Go on blinks would be very cool!
the atmega168pb (this is the correct chip for Blinks, right?
Correct, same as on the original Uno so a very well supported chip. It should also be functionally identical to the atmeag328p for anything a blinks user program would want to do.
The first step is to write the code to map pin numbers to hardware registers.
So there are a few ways you could do this depending on what level you want to work at (and how much work you want to do - lower levels=more work!)…
Run bare metal. Here you talk directly to the hardware and your code is the only thing running on this blink.
Run on top of the blinkBIOS. In this case, you would talk to the bios which would handle all the sensitive timing and hardware interaction for you. This gives you a lot of control with the downside that you are responsible for for more.
Run on top of the blinkBIOS. In this case, you would basically just be writing a normal blinklib-based game except your setup() and loop() (and anything they called) would be in go.
Normally I’d say #3 is the best place to be for most people, but I actually think you might be very happy at #2 since then you could implement your own programming model as an alternative to the highly opinionated state-based bliknlib model. You could, for example, directly send and process asynchronous IR packets.
If you pick #2 then you should not need to touch the hardware directly. Instead you can use the services provided by the blinkBIOS to interact with things like the LEDs, button, and IR links. This should greatly simplify things since a user program need only to be able to read/write to the bios data structures and also call the bios function vectors. Probably the hardest part will be getting the kinks worked out of the toolchains so that the go compiler and linker can produce the right output files in the right places.
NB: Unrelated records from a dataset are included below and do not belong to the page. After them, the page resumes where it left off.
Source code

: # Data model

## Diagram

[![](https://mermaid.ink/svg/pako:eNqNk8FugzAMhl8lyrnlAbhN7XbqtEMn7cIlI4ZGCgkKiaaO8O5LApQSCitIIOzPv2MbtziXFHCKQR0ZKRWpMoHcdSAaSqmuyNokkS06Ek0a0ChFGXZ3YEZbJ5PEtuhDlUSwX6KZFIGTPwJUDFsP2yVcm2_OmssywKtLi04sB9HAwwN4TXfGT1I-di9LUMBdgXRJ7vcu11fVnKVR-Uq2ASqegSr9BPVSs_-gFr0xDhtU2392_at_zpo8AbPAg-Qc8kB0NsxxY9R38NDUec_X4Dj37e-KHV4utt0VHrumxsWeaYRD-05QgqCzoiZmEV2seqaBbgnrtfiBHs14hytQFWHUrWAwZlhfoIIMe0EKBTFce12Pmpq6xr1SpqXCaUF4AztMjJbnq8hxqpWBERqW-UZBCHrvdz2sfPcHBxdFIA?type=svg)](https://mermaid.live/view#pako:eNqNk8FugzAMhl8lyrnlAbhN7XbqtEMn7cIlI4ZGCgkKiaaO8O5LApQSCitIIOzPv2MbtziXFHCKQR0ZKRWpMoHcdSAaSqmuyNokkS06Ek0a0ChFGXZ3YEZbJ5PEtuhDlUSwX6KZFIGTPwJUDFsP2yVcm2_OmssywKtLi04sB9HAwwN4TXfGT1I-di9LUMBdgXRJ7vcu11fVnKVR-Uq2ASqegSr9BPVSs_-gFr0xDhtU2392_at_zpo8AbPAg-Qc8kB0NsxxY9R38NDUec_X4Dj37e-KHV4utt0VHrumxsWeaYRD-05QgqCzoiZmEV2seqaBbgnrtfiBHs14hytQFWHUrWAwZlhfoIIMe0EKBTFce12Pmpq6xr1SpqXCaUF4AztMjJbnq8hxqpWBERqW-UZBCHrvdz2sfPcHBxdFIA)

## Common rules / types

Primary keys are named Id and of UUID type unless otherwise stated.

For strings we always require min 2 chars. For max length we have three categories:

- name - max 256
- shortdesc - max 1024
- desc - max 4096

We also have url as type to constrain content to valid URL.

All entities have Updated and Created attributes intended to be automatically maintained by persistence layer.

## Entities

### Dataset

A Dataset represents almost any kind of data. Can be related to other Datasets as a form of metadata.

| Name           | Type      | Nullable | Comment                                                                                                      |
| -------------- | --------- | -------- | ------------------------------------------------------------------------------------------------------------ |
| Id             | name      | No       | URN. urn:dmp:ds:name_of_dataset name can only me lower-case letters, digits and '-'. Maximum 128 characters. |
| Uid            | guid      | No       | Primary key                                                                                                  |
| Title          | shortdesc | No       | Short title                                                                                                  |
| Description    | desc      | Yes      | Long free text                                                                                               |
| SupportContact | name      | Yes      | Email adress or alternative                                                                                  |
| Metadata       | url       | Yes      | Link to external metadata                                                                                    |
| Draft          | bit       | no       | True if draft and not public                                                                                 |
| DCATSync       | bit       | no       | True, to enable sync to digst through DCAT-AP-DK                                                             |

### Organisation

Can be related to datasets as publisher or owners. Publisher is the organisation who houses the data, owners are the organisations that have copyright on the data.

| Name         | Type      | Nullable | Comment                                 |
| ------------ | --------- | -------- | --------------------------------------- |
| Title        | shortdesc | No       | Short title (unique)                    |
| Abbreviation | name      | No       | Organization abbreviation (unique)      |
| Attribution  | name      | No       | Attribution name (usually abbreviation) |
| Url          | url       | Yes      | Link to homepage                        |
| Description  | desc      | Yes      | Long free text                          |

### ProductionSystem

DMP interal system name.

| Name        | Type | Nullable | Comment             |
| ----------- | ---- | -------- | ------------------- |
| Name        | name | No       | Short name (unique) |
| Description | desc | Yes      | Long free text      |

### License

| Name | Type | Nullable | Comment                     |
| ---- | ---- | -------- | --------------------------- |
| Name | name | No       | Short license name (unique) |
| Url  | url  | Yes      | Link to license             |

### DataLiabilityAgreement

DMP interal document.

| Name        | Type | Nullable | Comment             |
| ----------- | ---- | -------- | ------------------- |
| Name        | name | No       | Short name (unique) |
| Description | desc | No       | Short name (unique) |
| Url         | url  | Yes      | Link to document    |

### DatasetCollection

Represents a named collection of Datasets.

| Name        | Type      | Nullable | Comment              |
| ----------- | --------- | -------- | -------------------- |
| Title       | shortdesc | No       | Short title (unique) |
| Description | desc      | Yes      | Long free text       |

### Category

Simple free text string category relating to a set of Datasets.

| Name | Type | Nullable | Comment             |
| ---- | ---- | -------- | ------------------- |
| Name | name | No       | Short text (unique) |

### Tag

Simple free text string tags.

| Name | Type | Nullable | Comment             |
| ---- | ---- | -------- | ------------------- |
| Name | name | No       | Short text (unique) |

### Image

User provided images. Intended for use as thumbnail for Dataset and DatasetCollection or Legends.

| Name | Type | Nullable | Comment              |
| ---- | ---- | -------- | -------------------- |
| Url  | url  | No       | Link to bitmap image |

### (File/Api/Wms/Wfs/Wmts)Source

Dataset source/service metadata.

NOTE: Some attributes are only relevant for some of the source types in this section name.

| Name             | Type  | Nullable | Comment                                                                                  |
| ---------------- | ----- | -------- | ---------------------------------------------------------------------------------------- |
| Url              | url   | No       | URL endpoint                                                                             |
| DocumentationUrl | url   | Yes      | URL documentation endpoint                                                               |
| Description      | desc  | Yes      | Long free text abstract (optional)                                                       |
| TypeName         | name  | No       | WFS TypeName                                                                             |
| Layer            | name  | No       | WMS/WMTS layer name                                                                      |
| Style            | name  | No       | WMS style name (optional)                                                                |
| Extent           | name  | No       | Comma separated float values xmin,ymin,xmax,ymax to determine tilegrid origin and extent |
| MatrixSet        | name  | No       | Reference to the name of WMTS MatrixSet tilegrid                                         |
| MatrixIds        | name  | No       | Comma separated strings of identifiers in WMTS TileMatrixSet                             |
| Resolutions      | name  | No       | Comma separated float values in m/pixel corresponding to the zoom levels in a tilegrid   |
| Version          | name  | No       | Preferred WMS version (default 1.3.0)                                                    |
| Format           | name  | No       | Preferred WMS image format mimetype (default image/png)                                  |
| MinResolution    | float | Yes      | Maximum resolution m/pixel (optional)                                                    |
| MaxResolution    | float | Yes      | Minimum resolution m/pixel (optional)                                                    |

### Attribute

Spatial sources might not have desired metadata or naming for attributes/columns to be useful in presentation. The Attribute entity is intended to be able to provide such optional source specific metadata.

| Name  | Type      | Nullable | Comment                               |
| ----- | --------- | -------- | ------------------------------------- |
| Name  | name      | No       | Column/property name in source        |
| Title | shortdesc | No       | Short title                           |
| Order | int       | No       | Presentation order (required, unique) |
The bios API is defined in these files…
Once you have that working, then you should be able to blink leds and send IR packets. Still lots more work to do to have a practical base for real games, but also lots of opportunities to make opinionated decisions on how things should be best designed.
Does #2 sound like a path you’d like to give a try?
So, I need to start by adding specific machine support (i.e. atmega168pb support). When this is all done so I could potentially run bare metal but, of course, at this stage without any support for the nice LEDs (it seems there are some caveats with controlling them) and the IR transmitter/receiver.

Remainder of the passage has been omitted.